1) Guilt – Widowed feel guilty moving on and being happy with someone else. They just don’t see how this can be and it torments them and consequently their new partners. It’s partly a survivor thing. Why me? Why her/him? Why us? How unfair! Blah. Blah.

It’s also likely a personality thing. Some of us are just very dramatic. if late spouses could come back and chat, they’d likely have more than a few words to impart to new partners about the award-winning drama tendencies of their spouses, so my opinion is that if a widowed is someone who can’t seem to not get caught up in the melodrama of anniversaries and looking for sympathy on Facebook, it’s probably something that won’t change. It’s just who they are. They’ve bought into the idea of the ghostly threesome, aided and abetted by like-minded friends and relatives, and the new love can learn to put up with this or move on him/herself.

2) Benefits – Some widowed discover that there are benefits to the widow status that they simply don’t want to give up. If they are “fortunate”, they might have had a support network that encourages them to stay in the comfy cocoon of widowdom. Widows make new friends among their widowed peers, join groups, – real and virtual, blog, start foundations, write books (that sometimes sell, make them quasi-famous and become movies) or simply discover a new life’s calling. These are all hard, even incredibly difficult – to walk away from, even if the reward is a new relationship. And again, a new partner might have to make a choice between finding a way to live with someone who loves widowhood as much as he/she loves the new love, or walking away.
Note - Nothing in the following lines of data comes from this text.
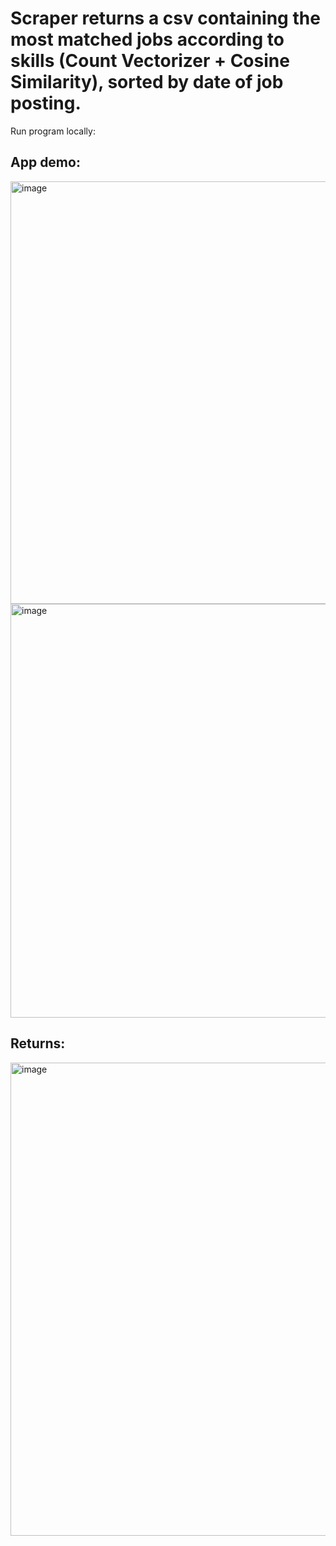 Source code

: # Scraper returns a csv containing the most matched jobs according to skills (Count Vectorizer + Cosine Similarity), sorted by date of job posting. 

Run program locally:



<h2>App demo:</h2>


<img width="676" alt="image" src="https://user-images.githubusercontent.com/59755186/197277105-b078c6a2-974e-4c65-a9ee-23189d9bd367.png">
<br>
<img width="662" alt="image" src="https://user-images.githubusercontent.com/59755186/197277195-dabc01c4-847b-42a1-8d8a-1056758a4dfb.png">
<br>
<h2>Returns:</h2>
<img width="757" alt="image" src="https://user-images.githubusercontent.com/59755186/197277417-64258992-635a-487b-b20e-5cc8f2a46869.png">
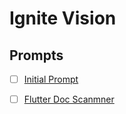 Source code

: # Ignite Vision

## Prompts
- [ ] [Initial Prompt](./start.md)
- [ ] [Flutter Doc Scanmner](./flutter-doc-scanner.md)

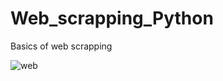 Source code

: # Web_scrapping_Python
Basics of web scrapping <br>


![web](https://github.com/patilanirudh/Web_scrapping_Python/assets/97689134/68c274df-bffb-4233-ad45-675dcfd13a83)
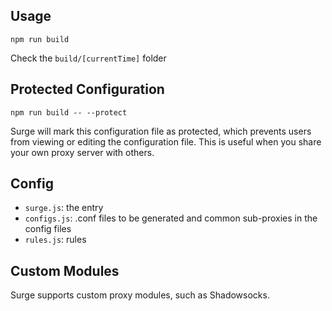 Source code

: ## Usage

`npm run build`

Check the `build/[currentTime]` folder

## Protected Configuration

`npm run build -- --protect`

Surge will mark this configuration file as protected, which prevents users from viewing or editing the configuration file. This is useful when you share your own proxy server with others.

## Config

- `surge.js`: the entry
- `configs.js`: .conf files to be generated and common sub-proxies in the config files
- `rules.js`: rules

## Custom Modules

Surge supports custom proxy modules, such as Shadowsocks.
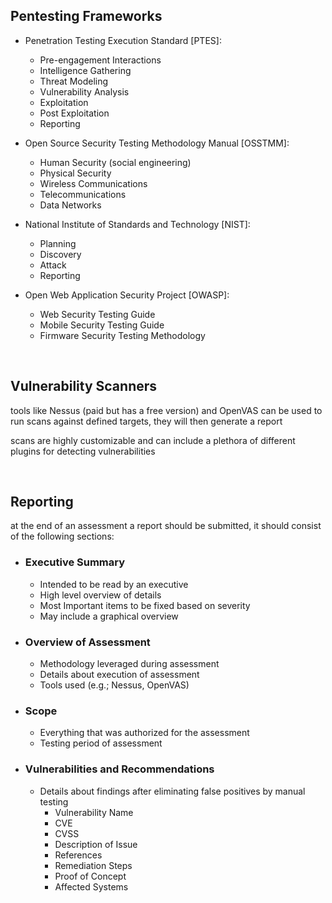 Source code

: ## Pentesting Frameworks

- Penetration Testing Execution Standard [PTES]:
	-  Pre-engagement Interactions
	- Intelligence Gathering
	- Threat Modeling
	- Vulnerability Analysis 
	- Exploitation
	- Post Exploitation
	- Reporting

- Open Source Security Testing Methodology Manual [OSSTMM]:
	- Human Security (social engineering)
	-  Physical Security
	- Wireless Communications
	- Telecommunications
	- Data Networks

- National Institute of Standards and Technology [NIST]: 
	- Planning
	- Discovery
	- Attack
	- Reporting

- Open Web Application Security Project [OWASP]:
	- Web Security Testing Guide
	- Mobile Security Testing Guide
	- Firmware Security Testing Methodology

<br>


## Vulnerability Scanners

tools like Nessus (paid but has a free version) and OpenVAS can be used to run scans against defined targets, they will then generate a report

scans are highly customizable and can include a plethora of different plugins for detecting vulnerabilities

<br>


## Reporting

at the end of an assessment a report should be submitted, it should consist of the following sections:

- ### Executive Summary
	- Intended to be read by an executive
	- High level overview of details
	- Most Important items to be fixed based on severity
	- May include a graphical overview

- ### Overview of Assessment
	- Methodology leveraged during assessment
	- Details about execution of assessment
	- Tools used (e.g.; Nessus, OpenVAS)

- ### Scope
	- Everything that was authorized for the assessment 
	- Testing period of assessment

- ### Vulnerabilities and Recommendations
	- Details about findings after eliminating false positives by manual testing
		- Vulnerability Name
		- CVE
		- CVSS 
		- Description of Issue
		- References
		- Remediation Steps
		- Proof of Concept
		- Affected Systems



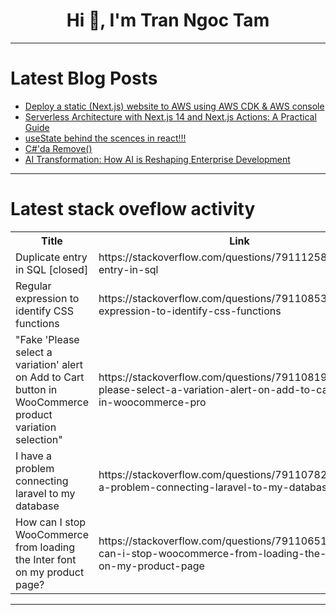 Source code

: <h1 align="center">Hi 👋, I'm Tran Ngoc Tam</h1>

---

# Latest Blog Posts 
<!-- BLOG-POST-LIST:START -->
- [Deploy a static &lpar;Next.js&rpar; website to AWS using AWS CDK &amp; AWS console](https://dev.to/redrobotdev/learn-how-to-deploy-a-static-nextjs-website-to-aws-using-aws-cdk-aws-console-62n)
- [Serverless Architecture with Next.js 14 and Next.js Actions: A Practical Guide](https://dev.to/saurabh2836/serverless-architecture-with-nextjs-14-and-nextjs-actions-a-practical-guide-13a4)
- [useState behind the scences in react!!!](https://dev.to/joedev090/usestate-behind-the-scences-in-react-2lof)
- [C#&#39;da Remove&lpar;&rpar;](https://dev.to/muhammad_khodjaev/cda-remove-20pm)
- [AI Transformation: How AI is Reshaping Enterprise Development](https://dev.to/get_pieces/ai-transformation-how-ai-is-reshaping-enterprise-development-1c34)
<!-- BLOG-POST-LIST:END -->

---

# Latest stack oveflow activity
<table>
  <tr><th>Title</th><th>Link</th></tr>
  <!-- STACKOVERFLOW:START --><tr><td>Duplicate entry in SQL [closed]</td><td>https://stackoverflow.com/questions/79111258/duplicate-entry-in-sql</td></tr><tr><td>Regular expression to identify CSS functions</td><td>https://stackoverflow.com/questions/79110853/regular-expression-to-identify-css-functions</td></tr><tr><td>&quot;Fake &#39;Please select a variation&#39; alert on Add to Cart button in WooCommerce product variation selection&quot;</td><td>https://stackoverflow.com/questions/79110819/fake-please-select-a-variation-alert-on-add-to-cart-button-in-woocommerce-pro</td></tr><tr><td>I have a problem connecting laravel to my database</td><td>https://stackoverflow.com/questions/79110782/i-have-a-problem-connecting-laravel-to-my-database</td></tr><tr><td>How can I stop WooCommerce from loading the Inter font on my product page?</td><td>https://stackoverflow.com/questions/79110651/how-can-i-stop-woocommerce-from-loading-the-inter-font-on-my-product-page</td></tr><!-- STACKOVERFLOW:END -->
</table>

---



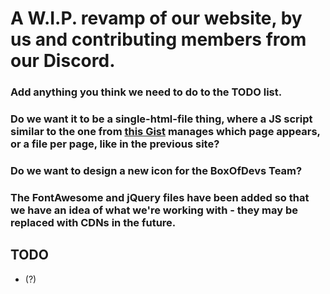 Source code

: A W.I.P. revamp of our website, by us and contributing members from our Discord.
===

### Add anything you think we need to do to the TODO list.
### Do we want it to be a single-html-file thing, where a JS script similar to the one from [this Gist](https://gist.github.com/TheDragonRing/3b59e23f5d455851940586e22aef892c) manages which page appears, or a file per page, like in the previous site?
### Do we want to design a new icon for the BoxOfDevs Team?
### The FontAwesome and jQuery files have been added so that we have an idea of what we're working with - they may be replaced with CDNs in the future.

## TODO
- (?) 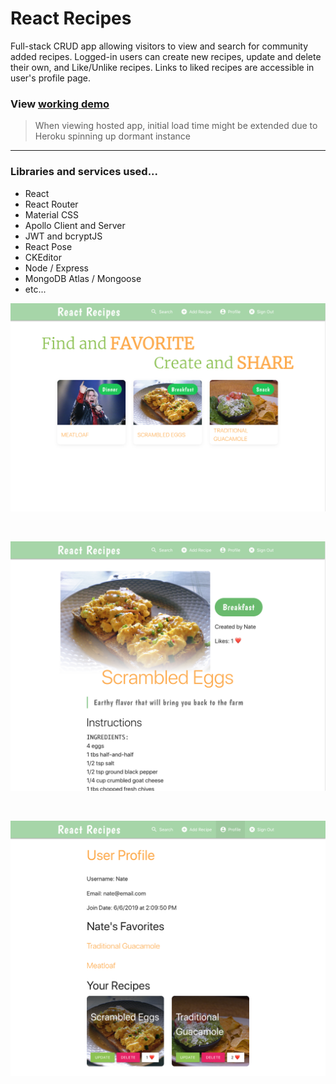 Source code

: # React Recipes

Full-stack CRUD app allowing visitors to view and search for community added recipes.  Logged-in users can create new recipes, update and delete their own, and Like/Unlike recipes.  Links to liked recipes are accessible in user's profile page.

### View [working demo](https://react-recipes-nds.herokuapp.com/)

> When viewing hosted app, initial load time might be extended due to Heroku spinning up dormant instance

---

### Libraries and services used...
- React
- React Router
- Material CSS
- Apollo Client and Server
- JWT and bcryptJS
- React Pose
- CKEditor
- Node / Express
- MongoDB Atlas / Mongoose
- etc...

![ss1](images/Screen_Shot_1.png)

<br>

![ss2](images/Screen_Shot_2.png)

<br>

![ss3](images/Screen_Shot_3.png)
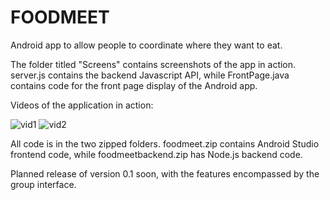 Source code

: # FOODMEET

Android app to allow people to coordinate where they want to eat.

The folder titled "Screens" contains screenshots of the app in action. server.js contains the backend Javascript API, while FrontPage.java contains code for the front page display of the Android app.

Videos of the application in action:

![vid1](https://github.com/aseem191/Foodmeet/blob/master/videodemo1.gif?raw=true&s=200)
![vid2](https://github.com/aseem191/Foodmeet/blob/master/videodemo2.gif?raw=true&s=200)


All code is in the two zipped folders. foodmeet.zip contains Android Studio frontend code, while foodmeetbackend.zip has Node.js backend code.

Planned release of version 0.1 soon, with the features encompassed by the group interface.
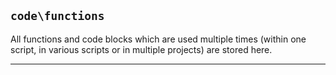 ## `code\functions`

All functions and code blocks which are used multiple times (within one script, in various scripts or in multiple projects) are stored here.

---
3) ambivalence – Despite the emphasis our culture (and I am talking first world here) places on the individual and the awesomeness of being independent and on our own, the truth is that we still hold coupledom as the holy grail or existence. Some widowed discover that being single is not hell on earth. They enjoy relationships and even love again, but they are not interested in co-mingling on a marriage minded level again. Signals are mixed. Feelings are hurt. Mostly because the widowed person can’t/won’t be clear about what they really want. Love and companionship but not marriage. In this case, it is important for all parties to be honest, recognize that everyone’s needs are valid but that time/patience isn’t going to change anything and that it is sometimes better for the commitment minded to move on.
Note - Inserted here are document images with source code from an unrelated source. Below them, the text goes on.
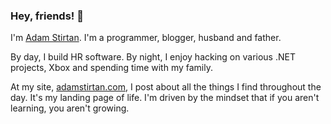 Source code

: ### Hey, friends! 👋

I'm [Adam Stirtan](https://www.adamstirtan.com). I'm a programmer, blogger, husband and father.

By day, I build HR software. By night, I enjoy hacking on various .NET projects, Xbox and spending time with my family.

At my site, [adamstirtan.com](https://www.adamstirtan.com), I post about all the things I find throughout the day. It's my landing page of life. I'm driven by the mindset that if you aren't learning, you aren't growing.
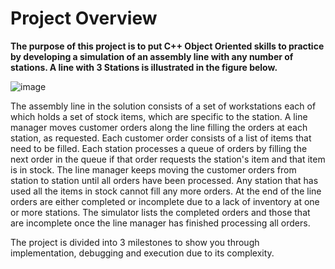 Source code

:# Project Overview

**The purpose of this project is to put C++ Object Oriented skills to practice by developing a simulation of an assembly line with any number of stations. A line with 3 Stations is illustrated in the figure below.**

![image](https://github.com/emyildirim/BTP305/project/assemblyline.jpg)

The assembly line in the solution consists of a set of workstations each of which holds a set of stock items, which are specific to the station. A line manager moves customer orders along the line filling the orders at each station, as requested. Each customer order consists of a list of items that need to be filled. Each station processes a queue of orders by filling the next order in the queue if that order requests the station's item and that item is in stock. The line manager keeps moving the customer orders from station to station until all orders have been processed. Any station that has used all the items in stock cannot fill any more orders. At the end of the line orders are either completed or incomplete due to a lack of inventory at one or more stations. The simulator lists the completed orders and those that are incomplete once the line manager has finished processing all orders.

The project is divided into 3 milestones to show you through implementation, debugging and execution due to its complexity.
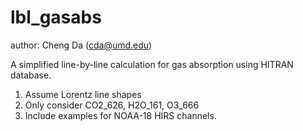 # lbl_gasabs
author: Cheng Da (cda@umd.edu)

A simplified line-by-line calculation for gas absorption using HITRAN database.

1. Assume Lorentz line shapes
2. Only consider CO2_626, H2O_161, O3_666
3. Include examples for NOAA-18 HIRS channels.
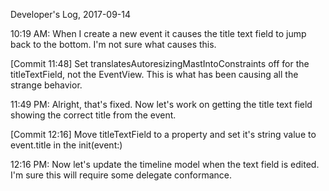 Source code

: Developer's Log, 2017-09-14

10:19 AM: When I create a new event it causes the title text field to jump back to the bottom. I'm not sure what causes this.

[Commit 11:48]    Set translatesAutoresizingMastIntoConstraints off for the titleTextField, not the EventView. This is what has been causing all the strange behavior.

11:49 PM: Alright, that's fixed. Now let's work on getting the title text field showing the correct title from the event.

[Commit 12:16]    Move titleTextField to a property and set it's string value to event.title in the init(event:)

12:16 PM: Now let's update the timeline model when the text field is edited. I'm sure this will require some delegate conformance.
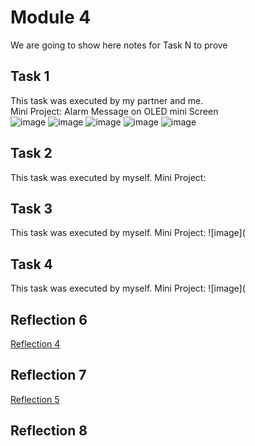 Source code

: # Module 4
We are going to show here notes for Task N to prove


## Task 1

This task was executed by my partner and me.  
Mini Project: Alarm Message on OLED mini Screen   
![image](https://github.com/Minnie1st/iot-portfolio-minnie/blob/main/Module04/pic/IMG_9887.PNG?raw=true)
![image](https://github.com/Minnie1st/iot-portfolio-minnie/blob/main/Module04/pic/IMG_9888.JPG?raw=true)
![image](https://github.com/Minnie1st/iot-portfolio-minnie/blob/main/Module04/pic/IMG_9938.jpg?raw=true)
![image](https://github.com/Minnie1st/iot-portfolio-minnie/blob/main/Module04/pic/IMG_9939.JPG?raw=true)
![image](https://github.com/Minnie1st/iot-portfolio-minnie/blob/main/Module04/pic/IMG_9937.PNG?raw=true)


## Task 2

This task was executed by myself.
Mini Project: 



## Task 3

This task was executed by myself.
Mini Project: 
![image](

## Task 4

This task was executed by myself.
Mini Project: 
![image](

## Reflection 6
[Reflection 4](../Reflections/ref04.md)

## Reflection 7
[Reflection 5](../Reflections/ref05.md)

## Reflection 8
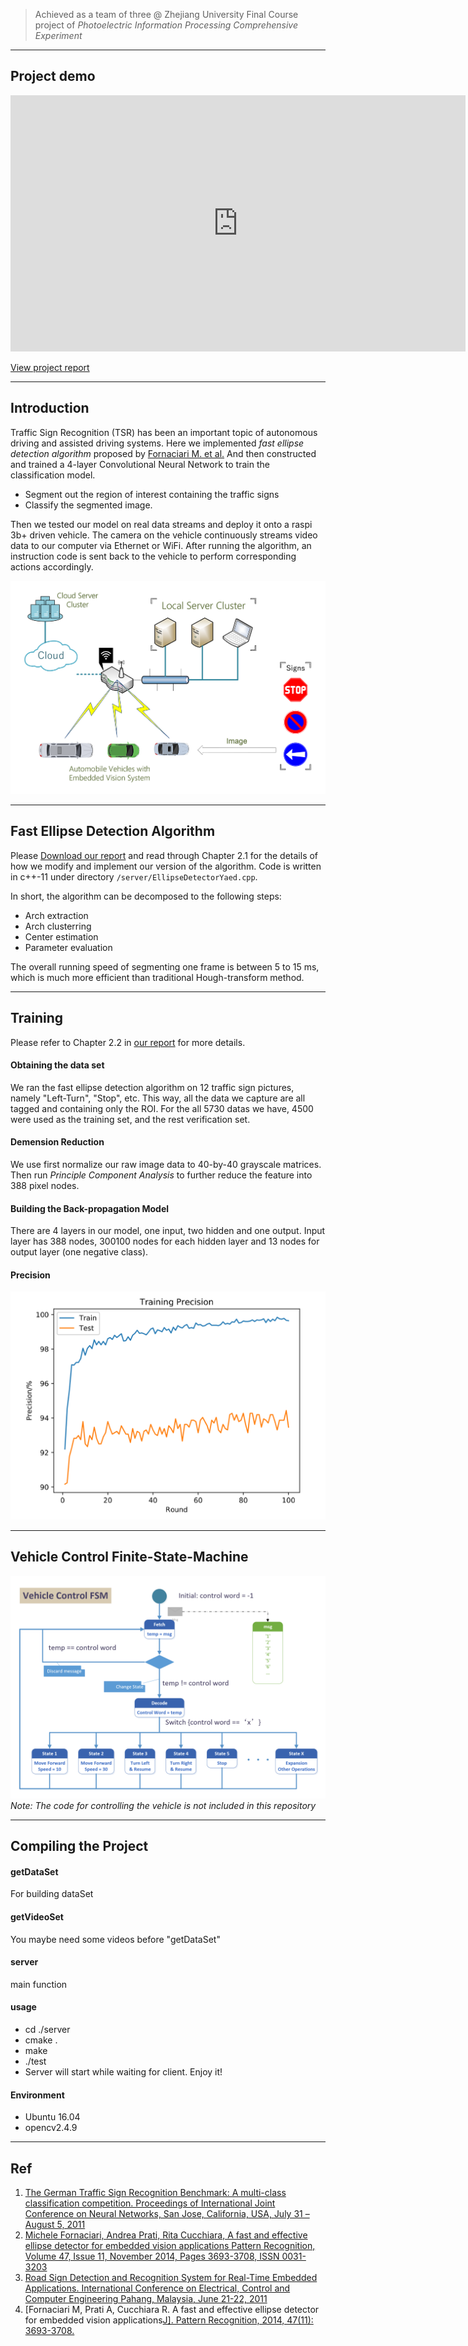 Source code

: > Achieved as a team of three @ Zhejiang University
> Final Course project of *Photoelectric Information Processing Comprehensive Experiment*

------------------------------------------

## Project demo
<center><iframe width="728" height="410" src="https://www.youtube.com/embed/x5zLtLUOzrE" frameborder="0" allow="autoplay; encrypted-media" allowfullscreen></iframe></center>

[View project report](Resources/TSR_ZJU.pdf)

------------------------------------------
## Introduction
Traffic Sign Recognition (TSR) has been an important topic of autonomous driving and assisted driving systems. Here we implemented *fast ellipse detection algorithm* proposed by [Fornaciari M. et al.](Ref/TSR.pdf) And then constructed and trained a 4-layer Convolutional Neural Network to train the classification model.

- Segment out the region of interest containing the traffic signs
- Classify the segmented image.

Then we tested our model on real data streams and deploy it onto a raspi 3b+ driven vehicle. The camera on the vehicle continuously streams video data to our computer via Ethernet or WiFi. After running the algorithm, an instruction code is sent back to the vehicle to perform corresponding actions accordingly.

![System Preview](Resources/cloud.PNG)

----------------------------------------------

## Fast Ellipse Detection Algorithm
Please <a href="Resources/TSR_ZJU.pdf">Download our report</a> and read through Chapter 2.1 for the details of how we modify and implement our version of the algorithm. Code is written in c++-11 under directory `/server/EllipseDetectorYaed.cpp`.

In short, the algorithm can be decomposed to the following steps:
- Arch extraction
- Arch clusterring
- Center estimation
- Parameter evaluation

The overall running speed of segmenting one frame is between 5 to 15 ms, which is much more efficient than traditional Hough-transform method.

---------------------------------------------

## Training
Please refer to Chapter 2.2 in <a href="Resources/TSR_ZJU.pdf">our report</a> for more details.
#### Obtaining the data set
We ran the fast ellipse detection algorithm on 12 traffic sign pictures, namely "Left-Turn", "Stop", etc. This way, all the data we capture are all tagged and containing only the ROI. For the all 5730 datas we have, 4500 were used as the training set, and the rest verification set.
#### Demension Reduction
We use first normalize our raw image data to 40-by-40 grayscale matrices. Then run _Principle Component Analysis_ to further reduce the feature into 388 pixel nodes.
#### Building the Back-propagation Model
There are 4 layers in our model, one input, two hidden and one output. Input layer has 388 nodes, 300100 nodes for each hidden layer and 13 nodes for output layer (one negative class).
#### Precision
![Precision](Resources/precision.PNG)

---------------------------------------------

## Vehicle Control Finite-State-Machine
![System FSM](Resources/fsm.PNG)
*Note: The code for controlling the vehicle is not included in this repository*

----------------------------------------------

## Compiling the Project
#### getDataSet
For building dataSet
#### getVideoSet
You maybe need some videos before "getDataSet"
#### server
main function
#### usage
* cd ./server <br>
* cmake . <br>
* make <br>
* ./test <br>
* Server will start while waiting for client. Enjoy it!
#### Environment
* Ubuntu 16.04
* opencv2.4.9

--------------------------------------------------

## Ref
1. [The German Traffic Sign Recognition Benchmark: A multi-class classification competition. Proceedings of International Joint Conference on Neural Networks, San Jose, California, USA, July 31 – August 5, 2011](Ref/06033395.pdf)
1. [Michele Fornaciari, Andrea Prati, Rita Cucchiara, A fast and effective ellipse detector for embedded vision applications Pattern Recognition, Volume 47, Issue 11, November 2014, Pages 3693-3708, ISSN 0031-3203](Ref/HSI.pdf)
1. [Road Sign Detection and Recognition System for Real-Time Embedded Applications. International Conference on Electrical, Control and Computer Engineering Pahang, Malaysia, June 21-22, 2011](Ref/hsi2.pdf)
1. [Fornaciari M, Prati A, Cucchiara R. A fast and effective ellipse detector for embedded vision applications[J\]. Pattern Recognition, 2014, 47(11): 3693-3708.](Ref/TSR.pdf)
So what’s with the title “staying present”?

If you are in a relationship, whether you are marriage minded or not, it’s imperative to be with your new love when you are with your new love. Not mixing sadness, backward glancing and any other griefy- ness with the rather serious business of showing your new love that they are front and center. And if they aren’t always front and center, you should be honest about it so this person can move on to someone who will value them more than you do.

But I do value and love my new boy/girlfriend, you say. Indignantly.

Not if, in my opinion, you are expecting them to be okay while you moan, groan and weep over your late spouse, or if you are constantly praising and glorifying said dead spouse right in the face of new love.

If you had to listen to your mate sing arias to their last partner, how would it make you feel? Especially if this was the norm rather than the rare, rare exception.

But I only blog, you say. Or I only volunteer for hospice, on messages boards or dead spouse only comes up when I promote the book or foundation I started in his/her name.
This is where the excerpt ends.